The idea behind these leases is to give leaseholders the feeling that they are more in charge of how their buildings are managed. However, the developers/freeholders keep the freehold and carry out minimal duties such as collecting ground rent (their investment income) and placing buildings insurance (where they make money on commissions). The RMC on the other hand is required to carry out the more complex and time-consuming elements such as service charge collection (under which the demands have to comply with statutory requirements), dealing with nuisance leaseholders (such as keeping pets, erecting satellite dishes, and noise issues) and embarking on legal action for lease breaches.

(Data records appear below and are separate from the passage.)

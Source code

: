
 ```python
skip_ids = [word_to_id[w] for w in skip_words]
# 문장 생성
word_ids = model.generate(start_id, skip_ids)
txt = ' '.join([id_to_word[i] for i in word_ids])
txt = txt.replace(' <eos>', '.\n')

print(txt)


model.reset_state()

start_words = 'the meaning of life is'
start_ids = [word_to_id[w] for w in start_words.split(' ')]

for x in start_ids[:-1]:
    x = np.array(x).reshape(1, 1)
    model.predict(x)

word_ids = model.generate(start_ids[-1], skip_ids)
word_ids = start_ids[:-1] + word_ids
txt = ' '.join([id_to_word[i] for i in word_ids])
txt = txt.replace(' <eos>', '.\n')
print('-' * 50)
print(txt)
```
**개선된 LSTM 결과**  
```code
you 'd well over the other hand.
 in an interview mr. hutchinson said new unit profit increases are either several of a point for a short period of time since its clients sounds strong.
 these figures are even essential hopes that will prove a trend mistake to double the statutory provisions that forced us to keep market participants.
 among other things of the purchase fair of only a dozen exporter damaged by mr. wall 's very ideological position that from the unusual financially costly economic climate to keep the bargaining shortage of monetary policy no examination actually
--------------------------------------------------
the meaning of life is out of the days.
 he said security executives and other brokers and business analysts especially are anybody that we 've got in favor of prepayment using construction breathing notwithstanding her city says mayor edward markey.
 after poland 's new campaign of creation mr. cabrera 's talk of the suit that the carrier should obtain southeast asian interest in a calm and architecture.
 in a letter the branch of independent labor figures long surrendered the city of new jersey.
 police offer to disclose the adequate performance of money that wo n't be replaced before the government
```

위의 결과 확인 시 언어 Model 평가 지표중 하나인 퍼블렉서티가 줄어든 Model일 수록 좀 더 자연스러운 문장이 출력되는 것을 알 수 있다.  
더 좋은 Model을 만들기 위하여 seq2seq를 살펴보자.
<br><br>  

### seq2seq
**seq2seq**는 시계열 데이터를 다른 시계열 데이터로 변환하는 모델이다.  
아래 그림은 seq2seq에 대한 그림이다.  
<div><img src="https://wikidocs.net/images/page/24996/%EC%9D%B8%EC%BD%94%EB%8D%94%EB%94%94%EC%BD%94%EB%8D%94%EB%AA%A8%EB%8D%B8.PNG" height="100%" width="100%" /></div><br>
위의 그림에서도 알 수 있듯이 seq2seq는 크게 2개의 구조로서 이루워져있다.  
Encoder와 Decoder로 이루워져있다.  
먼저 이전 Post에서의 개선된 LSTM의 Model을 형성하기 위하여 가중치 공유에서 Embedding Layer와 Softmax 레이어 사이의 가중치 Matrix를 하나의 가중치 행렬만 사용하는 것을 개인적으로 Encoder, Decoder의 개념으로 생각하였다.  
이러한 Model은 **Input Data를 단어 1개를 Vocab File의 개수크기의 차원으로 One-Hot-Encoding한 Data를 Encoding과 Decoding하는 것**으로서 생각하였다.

Tri-partite leases are the most commonly used leases for new builds today. If the RMC is party to the original lease then it’s obligations are expressly set out according to the lease terms, which makes a contract between itself and the freeholder unnecessary. This is because its contractual rights lie directly with the leaseholders.

On the other hand, if the RMC is directly responsible for performing the landlord’s covenants but another party is carrying out maintenance duties then that other party is merely the agent of the landlord. If the tri-partite lease says that the freeholder must also appoint a managing agent, then that must also be complied with.

However, further rights granted to leaseholders means that flats in older blocks can be marketed as share of the freehold, where leaseholders have used the right at some point to  collectively purchase their freeholds and become the new freeholders.

Whilst the flats will individually still be held on leases, all those leaseholders who took part in the freehold purchase become shareholders as the company will be one that is limited by shares. It is sometimes possible for leaseholders to buy into the freehold for which a premium will be payable, but a freehold company owned collectively by the leaseholders is under no obligation to sell a share in the freehold.

The main advantages in owning a share of freehold are:

  1. The leases can be extended at little or no cost to 999 years at a peppercorn rental (i.e. nil).  It is however important to take advice if there has been a considerable time lapse between the tenants collectively acquiring the freehold and the new property company granting themselves extended leases;
  2. As the freehold is collectively owned by the tenants of the block, any changes to the terms of the leases that are causing problems (for example, pets or wooden flooring) can be varied so long as the majority of shareholders in the freehold company agree;
  3. The tenants have far more control over the day-to-day management of their building;
  4. The tenants have the ability to govern the level of service charges and insurance premiums levied as they are in control;
  5. The saleability of a flat with a share of freehold is generally increased. Often, a property is an individual’s most valuable asset and securing a share of freehold will protect it.